**Work task**: Check each line of the records for "parent"; collect those that have it.

Provided data section start

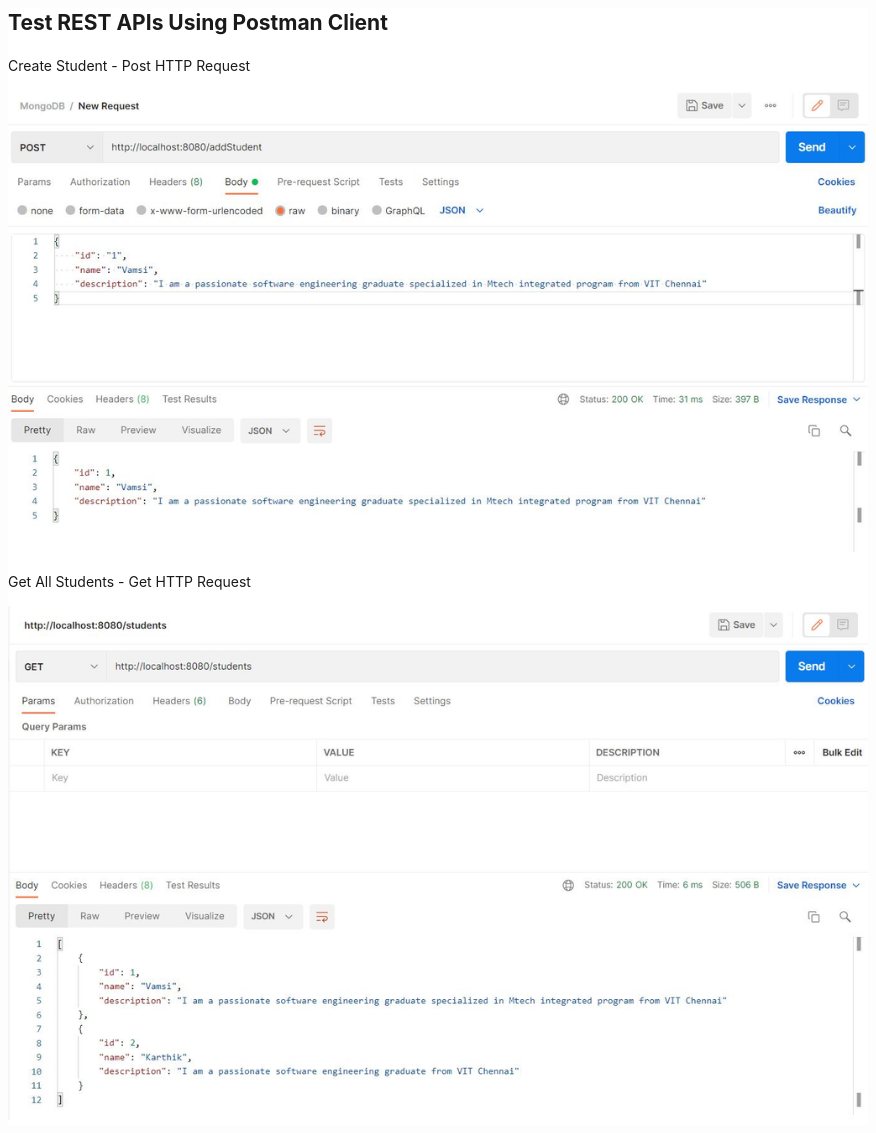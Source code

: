 
## Test REST APIs Using Postman Client

Create Student - Post HTTP Request

![POST Request](https://github.com/vamsi-7/Kaiburr-JavaRestAPI/blob/main/javaRestAPI/Screenshots/POST_req.JPG?raw=true)

Get All Students - Get HTTP Request

![POST Request](https://github.com/vamsi-7/Kaiburr-JavaRestAPI/blob/main/javaRestAPI/Screenshots/GET_ALL.JPG?raw=true)
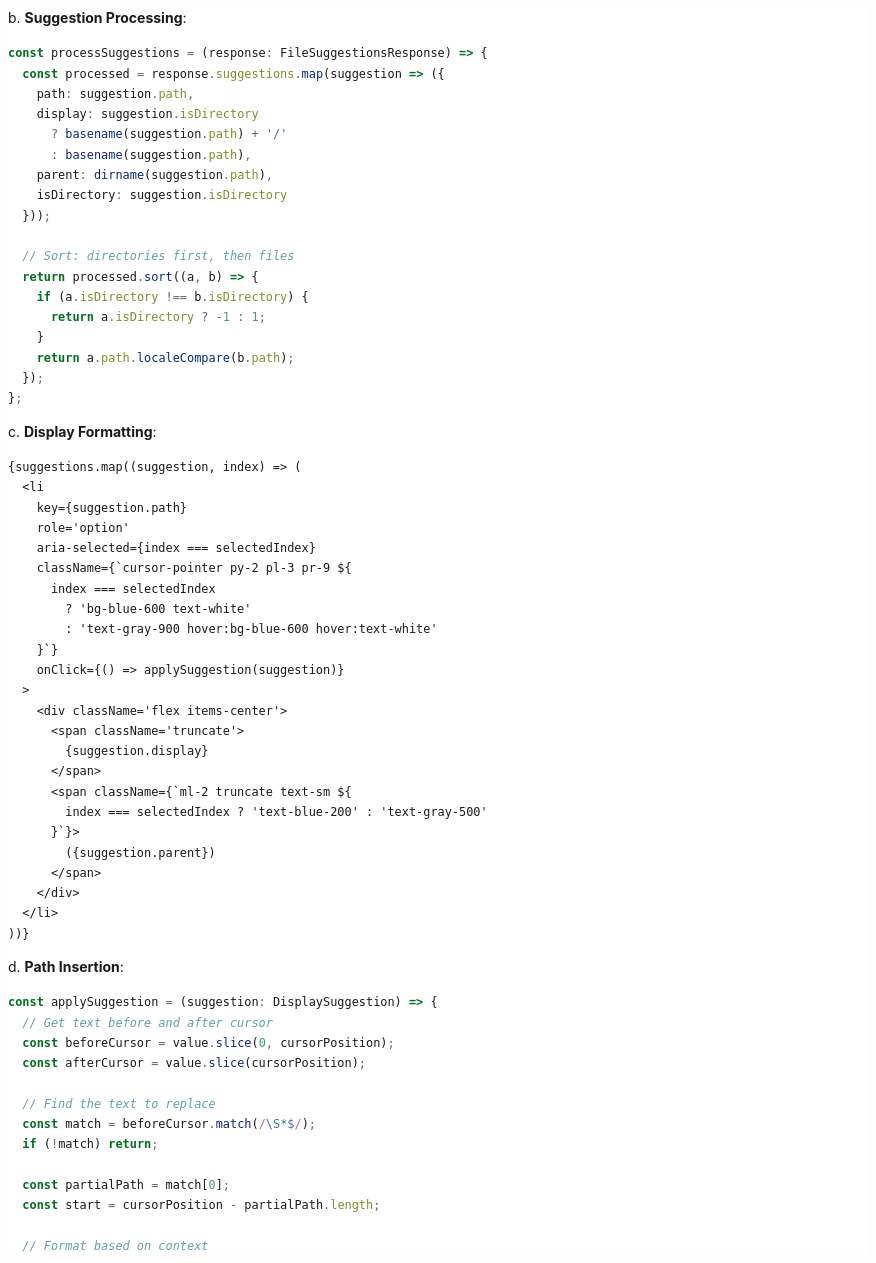    b. **Suggestion Processing**:
   ```typescript
   const processSuggestions = (response: FileSuggestionsResponse) => {
     const processed = response.suggestions.map(suggestion => ({
       path: suggestion.path,
       display: suggestion.isDirectory 
         ? basename(suggestion.path) + '/'
         : basename(suggestion.path),
       parent: dirname(suggestion.path),
       isDirectory: suggestion.isDirectory
     }));

     // Sort: directories first, then files
     return processed.sort((a, b) => {
       if (a.isDirectory !== b.isDirectory) {
         return a.isDirectory ? -1 : 1;
       }
       return a.path.localeCompare(b.path);
     });
   };
   ```

   c. **Display Formatting**:
   ```tsx
   {suggestions.map((suggestion, index) => (
     <li
       key={suggestion.path}
       role='option'
       aria-selected={index === selectedIndex}
       className={`cursor-pointer py-2 pl-3 pr-9 ${
         index === selectedIndex
           ? 'bg-blue-600 text-white'
           : 'text-gray-900 hover:bg-blue-600 hover:text-white'
       }`}
       onClick={() => applySuggestion(suggestion)}
     >
       <div className='flex items-center'>
         <span className='truncate'>
           {suggestion.display}
         </span>
         <span className={`ml-2 truncate text-sm ${
           index === selectedIndex ? 'text-blue-200' : 'text-gray-500'
         }`}>
           ({suggestion.parent})
         </span>
       </div>
     </li>
   ))}
   ```

   d. **Path Insertion**:
   ```typescript
   const applySuggestion = (suggestion: DisplaySuggestion) => {
     // Get text before and after cursor
     const beforeCursor = value.slice(0, cursorPosition);
     const afterCursor = value.slice(cursorPosition);

     // Find the text to replace
     const match = beforeCursor.match(/\S*$/);
     if (!match) return;

     const partialPath = match[0];
     const start = cursorPosition - partialPath.length;

     // Format based on context
   ```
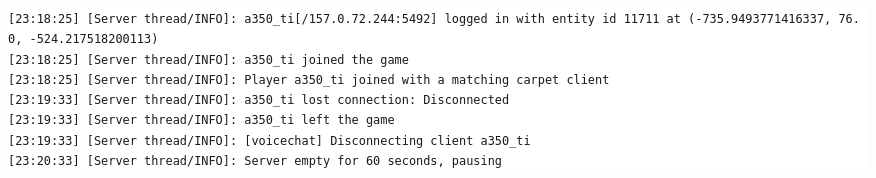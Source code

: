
 ```
[23:18:25] [Server thread/INFO]: a350_ti[/157.0.72.244:5492] logged in with entity id 11711 at (-735.9493771416337, 76.0, -524.217518200113)
[23:18:25] [Server thread/INFO]: a350_ti joined the game
[23:18:25] [Server thread/INFO]: Player a350_ti joined with a matching carpet client
[23:19:33] [Server thread/INFO]: a350_ti lost connection: Disconnected
[23:19:33] [Server thread/INFO]: a350_ti left the game
[23:19:33] [Server thread/INFO]: [voicechat] Disconnecting client a350_ti
[23:20:33] [Server thread/INFO]: Server empty for 60 seconds, pausing
```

Provided data section end

**Expected output**:
       parent: dirname(suggestion.path),
           ({suggestion.parent})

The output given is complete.